HOLYOKE, MA (WGGB/WSHM) -- Western Mass news is your Vaccine Authority getting answers after the single dose Johnson and Johnson COVID vaccines are ordered to stop temporarily in the U.S., including here in Massachusetts.
The pause was announced Tuesday morning following reports of six people developing blood clots.
Signs went up quickly Tuesday morning canceling the vaccine clinic scheduled for Canal Street in Holyoke.

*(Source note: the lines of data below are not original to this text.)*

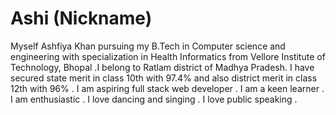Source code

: # Ashi (Nickname)

Myself Ashfiya Khan pursuing my B.Tech in Computer science and engineering with specialization in Health Informatics from Vellore Institute of Technology, Bhopal .I belong to Ratlam district of Madhya Pradesh.
I have secured state merit in class 10th with 97.4% and also district merit in class 12th with 96% .
I am aspiring full stack web developer .
I am a keen learner .
I am enthusiastic .
I love dancing and singing .
I love public speaking .
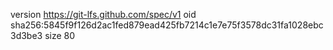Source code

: version https://git-lfs.github.com/spec/v1
oid sha256:5845f9f126d2ac1fed879ead425fb7214c1e7e75f3578dc31fa1028ebc3d3be3
size 80
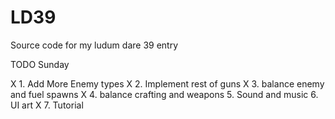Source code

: # LD39
Source code for my ludum dare 39 entry

TODO Sunday

X  1. Add More Enemy types
X  2. Implement rest of guns
X  3. balance enemy and fuel spawns
X  4. balance crafting and weapons
5. Sound and music
6. UI art
X  7. Tutorial
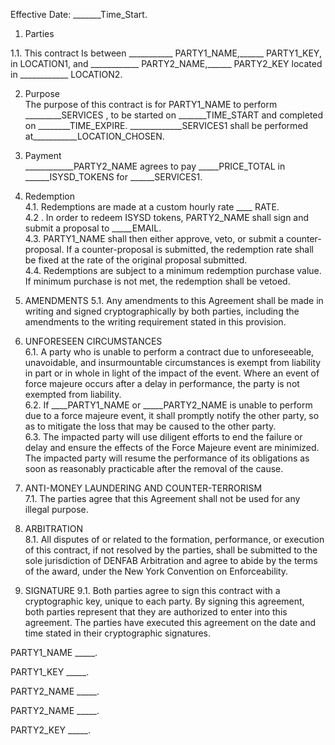 Effective Date: _______Time_Start. 

1.	Parties  

1.1. This contract Is between ___________ PARTY1_NAME,______ PARTY1_KEY, in LOCATION1, and ____________ PARTY2_NAME,______ PARTY2_KEY located in ____________ LOCATION2.  

2.	Purpose  
The purpose of this contract is for PARTY1_NAME to perform _________SERVICES , to be started on _______TIME_START and completed on ________TIME_EXPIRE. _____________SERVICES1 shall be performed at___________LOCATION_CHOSEN.  

3.	Payment  
____________PARTY2_NAME agrees to pay _____PRICE_TOTAL in ______ISYSD_TOKENS for ______SERVICES1.  

4. Redemption  
4.1. Redemptions are made at a custom hourly rate ____ RATE.  
4.2	. In order to redeem ISYSD tokens, PARTY2_NAME shall sign and submit a proposal to _____EMAIL.  
4.3. PARTY1_NAME shall then either approve, veto, or submit a counter-proposal. If a counter-proposal is submitted, the redemption rate shall be fixed at the rate of the original proposal submitted.  
4.4. Redemptions are subject to a minimum redemption purchase value. If minimum purchase is not met, the redemption shall be vetoed.  

5.	AMENDMENTS
5.1. Any amendments to this Agreement shall be made in writing and signed cryptographically by both parties, including the amendments to the writing requirement stated in this provision.  

6.	UNFORESEEN CIRCUMSTANCES  
6.1. A party who is unable to perform a contract due to unforeseeable, unavoidable, and insurmountable circumstances is exempt from liability in part or in whole in light of the impact of the event. Where an event of force majeure occurs after a delay in performance, the party is not exempted from liability.  
6.2. If ____PARTY1_NAME or _____PARTY2_NAME is unable to perform due to a force majeure event, it shall promptly notify the other party, so as to mitigate the loss that may be caused to the other party.  
6.3. The impacted party will use diligent efforts to end the failure or delay and ensure the effects of the Force Majeure event are minimized. The impacted party will resume the performance of its obligations as soon as reasonably practicable after the removal of the cause.  

7.	ANTI-MONEY LAUNDERING AND COUNTER-TERRORISM  
7.1. The parties agree that this Agreement shall not be used for any illegal purpose.  

8.	ARBITRATION  
8.1. All disputes of or related to the formation, performance, or execution of this contract, if not resolved by the parties, shall be submitted to the sole jurisdiction of  DENFAB Arbitration and agree to abide by the terms of the award, under the New York Convention on Enforceability.  

9.	SIGNATURE
9.1. Both parties agree to sign this contract with a cryptographic key, unique to each party. By signing this agreement, both parties represent that they are authorized to enter into this agreement.
The parties have executed this agreement on the date and time stated in their cryptographic signatures.  
 
PARTY1_NAME _____. 

PARTY1_KEY _____. 

PARTY2_NAME _____. 

PARTY2_NAME _____. 

PARTY2_KEY _____. 
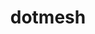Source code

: ---
blog: https://dotmesh.com/blog
codehost: https://github.com/https://github.com/dotmesh-io
guide: https://github.com/dotmesh-io/brand-design/tree/master/logos/rgb/svg
linkedin: https://linkedin.com/company/subtree-inc
logohandle: dotmesh
sort: dotmesh
title: dotmesh
twitter: https://x.com/getdotmesh
website: https://dotmesh.com/
---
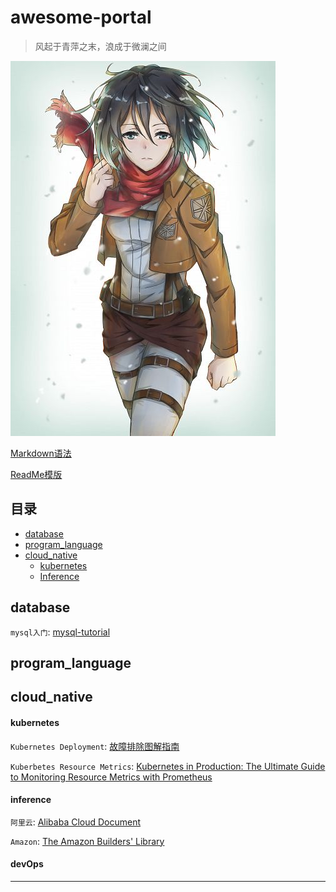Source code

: # awesome-portal
> 风起于青萍之末，浪成于微澜之间

![Mikasa](Mikasa-Ackerman.jpg "三笠")

[Markdown语法][Markdown]

[ReadMe模版][ReadMe]

## 目录
* [database](##database)
* [program_language](##program_language)
* [cloud_native](##cloud_native)
    * [kubernetes](####kubernetes)
    * [Inference](####inference)

## database
`mysql入门`: [mysql-tutorial](http://www.mysqltutorial.org/)

## program_language

## cloud_native
#### kubernetes
`Kubernetes Deployment`: [故障排除图解指南](https://mp.weixin.qq.com/s/m1YmpQLLhEp1qsvzeBgv4A)

`Kuberbetes Resource Metrics`: [Kubernetes in Production: The Ultimate Guide to Monitoring Resource Metrics with Prometheus](https://www.replex.io/blog/kubernetes-in-production-the-ultimate-guide-to-monitoring-resource-metrics)

#### inference
`阿里云`: [Alibaba Cloud Document](https://www.alibabacloud.com/help?spm=a2c63.p38356.879954.1.7ab610fboNEqG3)

`Amazon`: [The Amazon Builders' Library](https://aws.amazon.com/builders-library/?cards-body.sort-by=item.additionalFields.customSort&cards-body.sort-order=asc&awsf.filter-content-level=*all&awsf.filter-content-category=content-category%23software-delivery-operations)

#### devOps


---------------------------------------------------------------
[Markdown]:https://github.com/wubingwei/awesome-portal/blob/master/Markdown.md "markdown 语法"
[ReadMe]:https://github.com/wubingwei/awesome-portal/blob/master/README-Template.md "github readme 模版"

They were due to give out the one-dose J&J vaccine.
The Food and Drug Administration said they expect their investigation into these blood clots to last a matter of days.

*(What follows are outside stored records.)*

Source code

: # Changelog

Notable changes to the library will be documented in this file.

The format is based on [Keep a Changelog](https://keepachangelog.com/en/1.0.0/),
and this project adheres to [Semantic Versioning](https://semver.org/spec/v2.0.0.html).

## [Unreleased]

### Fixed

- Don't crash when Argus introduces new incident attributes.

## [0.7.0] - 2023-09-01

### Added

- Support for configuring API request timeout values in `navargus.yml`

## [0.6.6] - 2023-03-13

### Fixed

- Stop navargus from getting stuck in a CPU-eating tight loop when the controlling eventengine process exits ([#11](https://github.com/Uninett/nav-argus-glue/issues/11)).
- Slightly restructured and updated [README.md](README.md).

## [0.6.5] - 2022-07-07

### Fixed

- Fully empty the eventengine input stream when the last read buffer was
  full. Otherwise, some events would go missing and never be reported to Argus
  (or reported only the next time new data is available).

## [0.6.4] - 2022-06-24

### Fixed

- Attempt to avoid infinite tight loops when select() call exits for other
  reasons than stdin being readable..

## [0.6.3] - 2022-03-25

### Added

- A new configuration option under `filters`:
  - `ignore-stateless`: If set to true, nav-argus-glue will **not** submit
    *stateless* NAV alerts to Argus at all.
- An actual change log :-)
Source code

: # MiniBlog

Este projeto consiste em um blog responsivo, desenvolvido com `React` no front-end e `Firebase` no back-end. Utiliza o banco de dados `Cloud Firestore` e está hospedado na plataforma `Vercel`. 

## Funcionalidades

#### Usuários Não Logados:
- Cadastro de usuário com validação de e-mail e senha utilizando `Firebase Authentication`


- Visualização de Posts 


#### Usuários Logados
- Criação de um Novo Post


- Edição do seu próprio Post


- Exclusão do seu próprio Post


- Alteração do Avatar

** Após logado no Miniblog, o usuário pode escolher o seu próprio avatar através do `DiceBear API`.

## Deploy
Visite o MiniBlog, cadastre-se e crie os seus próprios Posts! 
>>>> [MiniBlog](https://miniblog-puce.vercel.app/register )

“My job is requiring it,” Holyoke resident Bryan Rodriguez said.
Rodriguez said he had just finished filling out the information required to get the Johnson and Johnson vaccine from a Canal Street Clinic in Holyoke when he got a phone call saying it was canceled.
“I was a little surprised, a little bit sad at the same time because I just want to get it done and over with,” Rodriguez said.
That clinic run by Behavioral Health Network one of the thousands halted across the state after the FDA and the CDC recommended pausing that COVID-19 vaccine after six women developed blood clots afterward.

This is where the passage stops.